## ASSIGNED TASK
From the top of the entries below through the line containing "- [ ] for_map_collection.mochi", return every line exactly as written, please, and stop there.

Saved data entries:
════════════════════

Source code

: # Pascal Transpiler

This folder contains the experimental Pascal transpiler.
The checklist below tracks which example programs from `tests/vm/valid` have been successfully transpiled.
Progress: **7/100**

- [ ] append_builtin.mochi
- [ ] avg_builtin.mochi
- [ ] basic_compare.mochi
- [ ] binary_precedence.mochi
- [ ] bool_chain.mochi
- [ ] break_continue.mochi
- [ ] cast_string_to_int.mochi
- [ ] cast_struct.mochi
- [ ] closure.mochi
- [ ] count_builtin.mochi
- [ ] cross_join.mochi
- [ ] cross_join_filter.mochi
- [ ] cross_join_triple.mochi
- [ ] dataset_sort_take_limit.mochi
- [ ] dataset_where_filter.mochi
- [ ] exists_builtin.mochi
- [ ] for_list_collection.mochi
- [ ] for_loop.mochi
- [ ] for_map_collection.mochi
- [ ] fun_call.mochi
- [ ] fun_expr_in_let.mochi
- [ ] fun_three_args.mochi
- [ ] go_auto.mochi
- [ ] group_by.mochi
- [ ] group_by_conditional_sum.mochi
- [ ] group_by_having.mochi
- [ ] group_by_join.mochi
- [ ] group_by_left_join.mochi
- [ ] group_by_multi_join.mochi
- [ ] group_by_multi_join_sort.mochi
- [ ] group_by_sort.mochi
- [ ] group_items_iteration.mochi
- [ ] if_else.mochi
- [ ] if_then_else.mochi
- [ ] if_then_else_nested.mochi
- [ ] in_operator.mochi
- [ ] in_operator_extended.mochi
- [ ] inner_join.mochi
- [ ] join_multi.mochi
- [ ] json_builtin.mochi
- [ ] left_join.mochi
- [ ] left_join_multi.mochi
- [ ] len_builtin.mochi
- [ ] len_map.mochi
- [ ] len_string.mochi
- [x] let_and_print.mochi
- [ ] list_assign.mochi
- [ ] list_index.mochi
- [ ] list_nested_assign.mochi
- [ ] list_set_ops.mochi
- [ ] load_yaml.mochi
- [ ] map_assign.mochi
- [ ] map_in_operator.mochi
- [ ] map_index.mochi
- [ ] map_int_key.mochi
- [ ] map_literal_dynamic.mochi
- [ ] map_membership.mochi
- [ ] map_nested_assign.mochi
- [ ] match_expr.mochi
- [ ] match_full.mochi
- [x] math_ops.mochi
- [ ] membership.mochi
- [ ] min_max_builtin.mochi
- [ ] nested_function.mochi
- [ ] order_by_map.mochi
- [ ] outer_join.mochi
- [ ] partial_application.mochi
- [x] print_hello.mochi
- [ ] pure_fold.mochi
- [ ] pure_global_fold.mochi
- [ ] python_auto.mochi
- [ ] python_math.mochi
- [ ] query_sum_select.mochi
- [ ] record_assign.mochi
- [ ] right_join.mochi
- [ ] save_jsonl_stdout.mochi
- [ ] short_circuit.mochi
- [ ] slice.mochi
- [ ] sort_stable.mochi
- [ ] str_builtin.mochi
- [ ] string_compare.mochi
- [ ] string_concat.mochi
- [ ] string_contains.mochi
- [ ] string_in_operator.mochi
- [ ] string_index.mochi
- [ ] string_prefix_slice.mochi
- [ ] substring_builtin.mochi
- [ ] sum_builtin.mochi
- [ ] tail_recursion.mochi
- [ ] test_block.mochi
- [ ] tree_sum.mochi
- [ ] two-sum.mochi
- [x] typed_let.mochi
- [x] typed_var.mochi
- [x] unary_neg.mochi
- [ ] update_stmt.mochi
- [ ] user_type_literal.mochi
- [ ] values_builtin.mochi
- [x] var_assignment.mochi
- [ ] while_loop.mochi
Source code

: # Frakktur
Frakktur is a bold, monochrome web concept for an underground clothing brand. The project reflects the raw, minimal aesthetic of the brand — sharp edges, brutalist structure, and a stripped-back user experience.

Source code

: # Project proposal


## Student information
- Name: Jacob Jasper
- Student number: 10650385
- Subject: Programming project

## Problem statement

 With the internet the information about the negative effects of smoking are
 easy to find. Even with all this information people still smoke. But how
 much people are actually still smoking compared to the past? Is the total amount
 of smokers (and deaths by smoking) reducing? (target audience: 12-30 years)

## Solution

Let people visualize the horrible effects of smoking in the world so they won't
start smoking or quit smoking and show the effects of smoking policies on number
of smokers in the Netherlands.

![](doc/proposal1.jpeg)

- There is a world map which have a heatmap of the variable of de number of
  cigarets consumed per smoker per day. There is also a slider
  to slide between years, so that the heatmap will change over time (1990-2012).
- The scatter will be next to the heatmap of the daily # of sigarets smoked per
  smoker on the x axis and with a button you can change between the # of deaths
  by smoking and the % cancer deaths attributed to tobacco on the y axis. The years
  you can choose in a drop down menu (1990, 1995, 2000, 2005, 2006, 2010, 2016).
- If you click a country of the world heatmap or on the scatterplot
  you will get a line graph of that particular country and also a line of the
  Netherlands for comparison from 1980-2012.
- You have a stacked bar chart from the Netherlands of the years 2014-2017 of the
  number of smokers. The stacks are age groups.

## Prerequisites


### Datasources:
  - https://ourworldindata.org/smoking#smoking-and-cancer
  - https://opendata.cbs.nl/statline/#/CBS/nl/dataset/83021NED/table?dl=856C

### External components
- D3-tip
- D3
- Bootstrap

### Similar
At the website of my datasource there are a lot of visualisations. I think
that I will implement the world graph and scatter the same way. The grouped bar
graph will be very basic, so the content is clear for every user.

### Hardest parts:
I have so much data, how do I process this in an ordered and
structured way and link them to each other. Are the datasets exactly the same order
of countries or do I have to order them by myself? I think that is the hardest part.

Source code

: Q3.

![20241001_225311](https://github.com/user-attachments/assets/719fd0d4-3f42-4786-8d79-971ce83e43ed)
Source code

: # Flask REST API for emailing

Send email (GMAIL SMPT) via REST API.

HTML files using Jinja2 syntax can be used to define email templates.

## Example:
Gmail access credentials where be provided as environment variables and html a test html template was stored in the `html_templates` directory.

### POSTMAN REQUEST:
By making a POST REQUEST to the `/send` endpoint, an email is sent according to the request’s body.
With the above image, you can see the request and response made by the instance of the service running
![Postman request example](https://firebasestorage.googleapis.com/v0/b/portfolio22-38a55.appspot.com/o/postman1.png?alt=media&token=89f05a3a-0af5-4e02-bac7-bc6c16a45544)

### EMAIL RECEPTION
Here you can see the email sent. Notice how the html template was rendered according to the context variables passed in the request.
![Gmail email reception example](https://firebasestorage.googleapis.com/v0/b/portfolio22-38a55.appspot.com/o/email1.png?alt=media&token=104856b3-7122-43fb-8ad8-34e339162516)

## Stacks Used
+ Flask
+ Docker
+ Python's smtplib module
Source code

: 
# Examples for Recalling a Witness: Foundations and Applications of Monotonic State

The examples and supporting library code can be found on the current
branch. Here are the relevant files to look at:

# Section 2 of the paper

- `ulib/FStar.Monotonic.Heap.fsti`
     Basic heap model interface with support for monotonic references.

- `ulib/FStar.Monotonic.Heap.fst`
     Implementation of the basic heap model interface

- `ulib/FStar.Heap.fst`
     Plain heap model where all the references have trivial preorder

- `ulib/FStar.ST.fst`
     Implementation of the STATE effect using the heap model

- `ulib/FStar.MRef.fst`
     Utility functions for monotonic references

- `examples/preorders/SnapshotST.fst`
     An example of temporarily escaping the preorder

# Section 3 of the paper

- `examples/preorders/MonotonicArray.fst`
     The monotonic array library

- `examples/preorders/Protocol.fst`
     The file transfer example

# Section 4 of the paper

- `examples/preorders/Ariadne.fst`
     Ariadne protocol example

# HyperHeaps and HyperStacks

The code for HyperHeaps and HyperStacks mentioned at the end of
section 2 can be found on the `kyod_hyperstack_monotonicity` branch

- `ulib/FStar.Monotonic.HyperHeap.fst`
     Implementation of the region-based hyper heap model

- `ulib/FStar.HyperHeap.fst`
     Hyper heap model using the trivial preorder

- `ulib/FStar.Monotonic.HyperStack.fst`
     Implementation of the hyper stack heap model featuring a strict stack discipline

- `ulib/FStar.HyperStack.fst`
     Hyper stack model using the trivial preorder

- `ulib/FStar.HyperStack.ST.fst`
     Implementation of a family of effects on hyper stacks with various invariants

════════════════════

## YOUR SOLUTION
Source code

: # Pascal Transpiler

This folder contains the experimental Pascal transpiler.
The checklist below tracks which example programs from `tests/vm/valid` have been successfully transpiled.
Progress: **7/100**

- [ ] append_builtin.mochi
- [ ] avg_builtin.mochi
- [ ] basic_compare.mochi
- [ ] binary_precedence.mochi
- [ ] bool_chain.mochi
- [ ] break_continue.mochi
- [ ] cast_string_to_int.mochi
- [ ] cast_struct.mochi
- [ ] closure.mochi
- [ ] count_builtin.mochi
- [ ] cross_join.mochi
- [ ] cross_join_filter.mochi
- [ ] cross_join_triple.mochi
- [ ] dataset_sort_take_limit.mochi
- [ ] dataset_where_filter.mochi
- [ ] exists_builtin.mochi
- [ ] for_list_collection.mochi
- [ ] for_loop.mochi
- [ ] for_map_collection.mochi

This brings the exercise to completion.